Papieros podziałał na wszystkich uspokajająco. Bracia, chociaż z
głów nadal im się mocno kurzyło, nie myśleli już o wykończeniu
Antoniego. A nawet jakby odetchnęli z ulgą, że nie przekroczyli
tej ostatniej linii pomiędzy życiem i śmiercią... Pomogli
wyciągnąć szwagra z fosy, postawić go na nogi i odeszli. A
ojciec, nie mając pewności, że całkowicie odpuścili, odprowadził
go do samego domu.
Tydzień po tym zdarzeniu żona Antoniego wróciła do męża, bo
przecież nadal go kochała i zdawała sobie sprawę, że w tym nieporozumieniu, do którego pomiędzy nimi doszło, oboje byli
równie wini. Od tej pory, chociaż nigdy nie dowiedziała się, co
zaszło pomiędzy Antonim a jej braćmi, stała się bardziej
wyrozumiała dla słabostek męża. Razem dożyli późnej starości,
pozostawiając po sobie ośmioro dzieci i kilkadziesiąt wnuków,
które założyły własne rodziny i rozeszły się po całym kraju,
a nawet świecie. I każdego roku, pamiętając o dziadkach, gdzieś
tam obchodzą uroczyście swojego sylwestra…

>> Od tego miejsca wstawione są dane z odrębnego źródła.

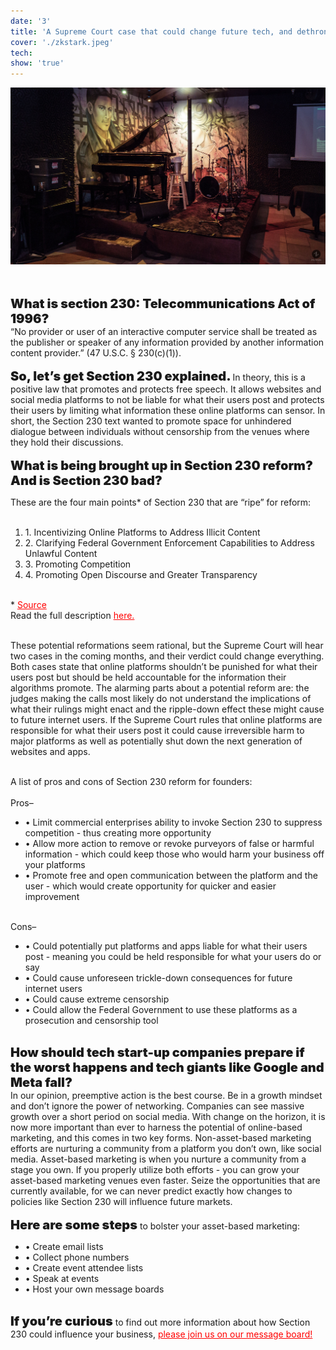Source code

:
 ```yaml
---
date: '3'
title: 'A Supreme Court case that could change future tech, and dethrone tech giants like Meta, Twitter, and Google'
cover: './zkstark.jpeg'
tech:
show: 'true'
---
```


<p><img src="zkstark.jpeg"></p>
<br><br>
<span style="font-weight:1000;font-size:20px">
What is section 230: Telecommunications Act of 1996?
</span>
<br/>
“No provider or user of an interactive computer service shall be treated as the publisher or speaker of any information provided by another information content provider.” (47 U.S.C. § 230(c)(1)).   
<br/><br/>

<span style="font-weight:1000;font-size:20px">
So, let’s get Section 230 explained.
</span>
In theory, this is a positive law that promotes and protects free speech. It allows websites and social media platforms to not be liable for what their users post and protects their users by limiting what information these online platforms can sensor. In short, the Section 230 text wanted to promote space for unhindered dialogue between individuals without censorship from the venues where they hold their discussions.   
<br/><br/>

<span style="font-weight:1000;font-size:20px">
What is being brought up in Section 230 reform? And is Section 230 bad?
</span>
<br/>

These are the four main points\* of Section 230 that are “ripe” for reform:
<br/><br/>

<ol style="text-align: left;">
    <li>1. Incentivizing Online Platforms to Address Illicit Content</li>
    <li>2. Clarifying Federal Government Enforcement Capabilities to Address Unlawful Content</li>
    <li>3. Promoting Competition</li>
    <li>4. Promoting Open Discourse and Greater Transparency</li>
</ol>
<br/>
*
<a href="https://www.justice.gov/archives/ag/department-justice-s-review-section-230-communications-decency-act-1996#:~:text=This%20reform%20would%20focus%20the,by%20deeming%20it%20%E2%80%9Cobjectionable.%E2%80%9D" style="color: red;" target="_blank">Source</a> 
<br/>
Read the full description <a href="https://www.justice.gov/archives/ag/department-justice-s-review-section-230-communications-decency-act-1996#:~:text=This%20reform%20would%20focus%20the,by%20deeming%20it%20%E2%80%9Cobjectionable.%E2%80%9D" style="color: red;" target="_blank">here.</a> 
<br/><br/>

These potential reformations seem rational, but the Supreme Court will hear two cases in the coming months, and their verdict could change everything. Both cases state that online platforms shouldn’t be punished for what their users post but should be held accountable for the information their algorithms promote. The alarming parts about a potential reform are: the judges making the calls most likely do not understand the implications of what their rulings might enact and the ripple-down effect these might cause to future internet users. If the Supreme Court rules that online platforms are responsible for what their users post it could cause irreversible harm to major platforms as well as potentially shut down the next generation of websites and apps.

<br/>
    A list of pros and cons of Section 230 reform for founders:
<br/><br/>

<span style="text-align: left;">
    Pros–
</span>

<ul style="text-align: left;">
    <li>&bull; Limit commercial enterprises ability to invoke Section 230 to suppress competition - thus creating more opportunity</li>
    <li>&bull; Allow more action to remove or revoke purveyors of false or harmful information - which could keep those who would harm your business off your platforms</li>
    <li>&bull; Promote free and open communication between the platform and the user - which would create opportunity for quicker and easier improvement</li>
</ul>
<br/>
Cons–
<ul style="text-align: left;">
    <li>&bull; Could potentially put platforms and apps liable for what their users post - meaning you could be held responsible for what your users do or say</li>
    <li>&bull; Could cause unforeseen trickle-down consequences for future internet users </li>
    <li>&bull; Could cause extreme censorship </li>
    <li>&bull; Could allow the Federal Government to use these platforms as a prosecution and censorship tool</li>
</ul>
<br/>
<span style="font-weight:1000;font-size:20px">
    How should tech start-up companies prepare if the worst happens and tech giants like Google and Meta fall?
</span>
<br/>
In our opinion, preemptive action is the best course. Be in a growth mindset and don’t ignore the power of networking. Companies can see massive growth over a short period on social media. With change on the horizon, it is now more important than ever to harness the potential of online-based marketing, and this comes in two key forms. Non-asset-based marketing efforts are nurturing a community from a platform you don’t own, like social media. Asset-based marketing is when you nurture a community from a stage you own. If you properly utilize both efforts - you can grow your asset-based marketing venues even faster. Seize the opportunities that are currently available, for we can never predict exactly how changes to policies like Section 230 will influence future markets.
<br/>
<br/>

<span style="font-weight:1000;font-size:20px">
    Here are some steps
</span>
 to bolster your asset-based marketing:

<ul style="text-align: left;">
    <li>&bull; Create email lists</li>
    <li>&bull; Collect phone numbers</li>
    <li>&bull; Create event attendee lists</li>
    <li>&bull; Speak at events</li>
    <li>&bull; Host your own message boards</li>
</ul>

<br/>

<span style="font-weight:1000;font-size:20px">
    If you’re curious
</span>
 to find out more information about how Section 230 could influence your business, <a href="https://forum.founderskit.org" style="color: red;" target="_blank">please join us on our message board!</a>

- Stary rok się kończy, Nowy się zaczyna. Ja Wam, Przyjaciele,
winszować zaczynam...
Po przemówieniu Antoniego, wszyscy razem, w akompaniamencie
orkiestry, odśpiewaliśmy kolędę „Nowy rok bieży”. Złożyliśmy
sobie życzenia i bawiliśmy się, aż do świtu. A Antoni, jak
zawsze, imprezę opuścił ostatni.
Wiesław Hop
Kości porachować
OdpowiedzUsuńcóż to za metoda
wiatr zawrócą słowa
kiedy mądra głowa...
Świetne opowiadanie, choć myślałem, że szwagrom też gnaty obite będą, tak za żywota i innej duszy poniewierkę...
Janusz D. ŁG...
Dzięki, Janusz, za wiersz i komentarz. Zgadzam się z tobą, że szwagrom się coś należało... I pewnie dostali, ale śpieszyłem się i nie mogłem się zbytnio rozwodzić.